• ACTIVITY:
Every line of the material below that holds the string "github" should be copied.

• GIVEN DATA:
= = = =

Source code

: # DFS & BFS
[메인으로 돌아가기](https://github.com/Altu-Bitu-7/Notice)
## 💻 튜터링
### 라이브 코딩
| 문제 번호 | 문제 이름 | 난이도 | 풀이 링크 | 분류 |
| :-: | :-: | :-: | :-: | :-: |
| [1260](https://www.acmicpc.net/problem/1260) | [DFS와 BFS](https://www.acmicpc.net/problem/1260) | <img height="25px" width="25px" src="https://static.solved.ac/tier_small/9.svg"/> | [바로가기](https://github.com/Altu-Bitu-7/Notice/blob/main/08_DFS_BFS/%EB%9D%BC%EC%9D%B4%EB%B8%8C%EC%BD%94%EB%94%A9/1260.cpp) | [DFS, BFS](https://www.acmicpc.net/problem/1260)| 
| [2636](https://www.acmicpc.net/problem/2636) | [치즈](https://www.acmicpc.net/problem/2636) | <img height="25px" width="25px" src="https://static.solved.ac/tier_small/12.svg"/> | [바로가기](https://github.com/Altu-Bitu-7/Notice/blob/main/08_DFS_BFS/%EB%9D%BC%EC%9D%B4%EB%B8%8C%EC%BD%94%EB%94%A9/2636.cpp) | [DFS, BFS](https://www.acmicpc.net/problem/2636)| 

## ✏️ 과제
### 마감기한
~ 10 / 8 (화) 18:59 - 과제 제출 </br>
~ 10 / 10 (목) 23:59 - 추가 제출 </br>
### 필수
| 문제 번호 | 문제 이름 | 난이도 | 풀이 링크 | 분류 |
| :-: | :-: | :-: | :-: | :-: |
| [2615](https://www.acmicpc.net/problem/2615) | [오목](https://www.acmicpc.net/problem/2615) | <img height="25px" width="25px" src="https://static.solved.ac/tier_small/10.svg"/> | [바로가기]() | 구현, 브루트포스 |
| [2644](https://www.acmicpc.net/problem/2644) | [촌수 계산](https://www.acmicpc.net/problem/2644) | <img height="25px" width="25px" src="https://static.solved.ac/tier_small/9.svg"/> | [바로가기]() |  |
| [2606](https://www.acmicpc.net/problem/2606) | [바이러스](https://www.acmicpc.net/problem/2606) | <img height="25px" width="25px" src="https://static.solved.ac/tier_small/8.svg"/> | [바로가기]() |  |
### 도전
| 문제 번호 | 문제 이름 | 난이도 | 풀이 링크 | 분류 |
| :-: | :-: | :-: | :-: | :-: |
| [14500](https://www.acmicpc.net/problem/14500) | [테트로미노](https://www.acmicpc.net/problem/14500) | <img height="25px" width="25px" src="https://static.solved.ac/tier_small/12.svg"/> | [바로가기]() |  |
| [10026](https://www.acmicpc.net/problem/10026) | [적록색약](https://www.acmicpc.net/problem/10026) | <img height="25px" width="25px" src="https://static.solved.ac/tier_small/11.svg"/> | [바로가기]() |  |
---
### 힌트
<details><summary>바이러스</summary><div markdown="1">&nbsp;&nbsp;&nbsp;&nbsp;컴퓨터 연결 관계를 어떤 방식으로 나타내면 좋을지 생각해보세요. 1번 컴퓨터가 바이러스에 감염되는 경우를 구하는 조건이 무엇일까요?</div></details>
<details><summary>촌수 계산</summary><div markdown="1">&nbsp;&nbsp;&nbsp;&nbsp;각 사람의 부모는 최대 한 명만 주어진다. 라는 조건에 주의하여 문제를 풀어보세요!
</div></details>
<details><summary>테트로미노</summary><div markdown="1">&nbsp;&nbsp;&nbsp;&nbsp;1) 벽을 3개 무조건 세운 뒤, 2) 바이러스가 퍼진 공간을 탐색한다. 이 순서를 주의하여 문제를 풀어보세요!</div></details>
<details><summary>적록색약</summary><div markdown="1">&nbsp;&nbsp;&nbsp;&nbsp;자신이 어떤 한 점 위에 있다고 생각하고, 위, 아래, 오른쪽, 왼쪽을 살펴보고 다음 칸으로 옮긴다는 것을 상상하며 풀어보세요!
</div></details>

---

= = = =

• REPLY:
[메인으로 돌아가기](https://github.com/Altu-Bitu-7/Notice)
| [1260](https://www.acmicpc.net/problem/1260) | [DFS와 BFS](https://www.acmicpc.net/problem/1260) | <img height="25px" width="25px" src="https://static.solved.ac/tier_small/9.svg"/> | [바로가기](https://github.com/Altu-Bitu-7/Notice/blob/main/08_DFS_BFS/%EB%9D%BC%EC%9D%B4%EB%B8%8C%EC%BD%94%EB%94%A9/1260.cpp) | [DFS, BFS](https://www.acmicpc.net/problem/1260)| 
| [2636](https://www.acmicpc.net/problem/2636) | [치즈](https://www.acmicpc.net/problem/2636) | <img height="25px" width="25px" src="https://static.solved.ac/tier_small/12.svg"/> | [바로가기](https://github.com/Altu-Bitu-7/Notice/blob/main/08_DFS_BFS/%EB%9D%BC%EC%9D%B4%EB%B8%8C%EC%BD%94%EB%94%A9/2636.cpp) | [DFS, BFS](https://www.acmicpc.net/problem/2636)| 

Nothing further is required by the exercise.